◆ Prompt ◆
Although the entries contain pictures, your copy should hold only their exact text.

◆ Material shown ◆
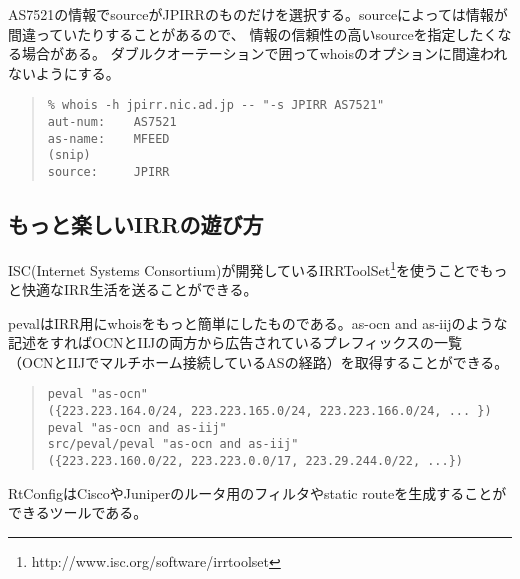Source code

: AS7521の情報でsourceがJPIRRのものだけを選択する。sourceによっては情報が間違っていたりすることがあるので、
情報の信頼性の高いsourceを指定したくなる場合がある。
ダブルクオーテーションで囲ってwhoisのオプションに間違われないようにする。

\begin{quote}
\begin{minilinespace}
\begin{verbatim}
% whois -h jpirr.nic.ad.jp -- "-s JPIRR AS7521"
aut-num:    AS7521
as-name:    MFEED
(snip)
source:     JPIRR
\end{verbatim}
\end{minilinespace}
\end{quote}

\subsection{もっと楽しいIRRの遊び方}

ISC(Internet Systems Consortium)が開発しているIRRToolSet\footnote{http://www.isc.org/software/irrtoolset}を使うことでもっと快適なIRR生活を送ることができる。

pevalはIRR用にwhoisをもっと簡単にしたものである。as-ocn and as-iijのような記述をすればOCNとIIJの両方から広告されているプレフィックスの一覧
（OCNとIIJでマルチホーム接続しているASの経路）を取得することができる。

\begin{quote}
\begin{minilinespace}
\begin{verbatim}
peval "as-ocn"
({223.223.164.0/24, 223.223.165.0/24, 223.223.166.0/24, ... })
peval "as-ocn and as-iij"
src/peval/peval "as-ocn and as-iij"
({223.223.160.0/22, 223.223.0.0/17, 223.29.244.0/22, ...})
\end{verbatim}
\end{minilinespace}
\end{quote}

RtConfigはCiscoやJuniperのルータ用のフィルタやstatic routeを生成することができるツールである。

◆ Response ◆
Source code

: AS7521の情報でsourceがJPIRRのものだけを選択する。sourceによっては情報が間違っていたりすることがあるので、
情報の信頼性の高いsourceを指定したくなる場合がある。
ダブルクオーテーションで囲ってwhoisのオプションに間違われないようにする。

\begin{quote}
\begin{minilinespace}
\begin{verbatim}
% whois -h jpirr.nic.ad.jp -- "-s JPIRR AS7521"
aut-num:    AS7521
as-name:    MFEED
(snip)
source:     JPIRR
\end{verbatim}
\end{minilinespace}
\end{quote}

\subsection{もっと楽しいIRRの遊び方}

ISC(Internet Systems Consortium)が開発しているIRRToolSet\footnote{http://www.isc.org/software/irrtoolset}を使うことでもっと快適なIRR生活を送ることができる。

pevalはIRR用にwhoisをもっと簡単にしたものである。as-ocn and as-iijのような記述をすればOCNとIIJの両方から広告されているプレフィックスの一覧
（OCNとIIJでマルチホーム接続しているASの経路）を取得することができる。

\begin{quote}
\begin{minilinespace}
\begin{verbatim}
peval "as-ocn"
({223.223.164.0/24, 223.223.165.0/24, 223.223.166.0/24, ... })
peval "as-ocn and as-iij"
src/peval/peval "as-ocn and as-iij"
({223.223.160.0/22, 223.223.0.0/17, 223.29.244.0/22, ...})
\end{verbatim}
\end{minilinespace}
\end{quote}

RtConfigはCiscoやJuniperのルータ用のフィルタやstatic routeを生成することができるツールである。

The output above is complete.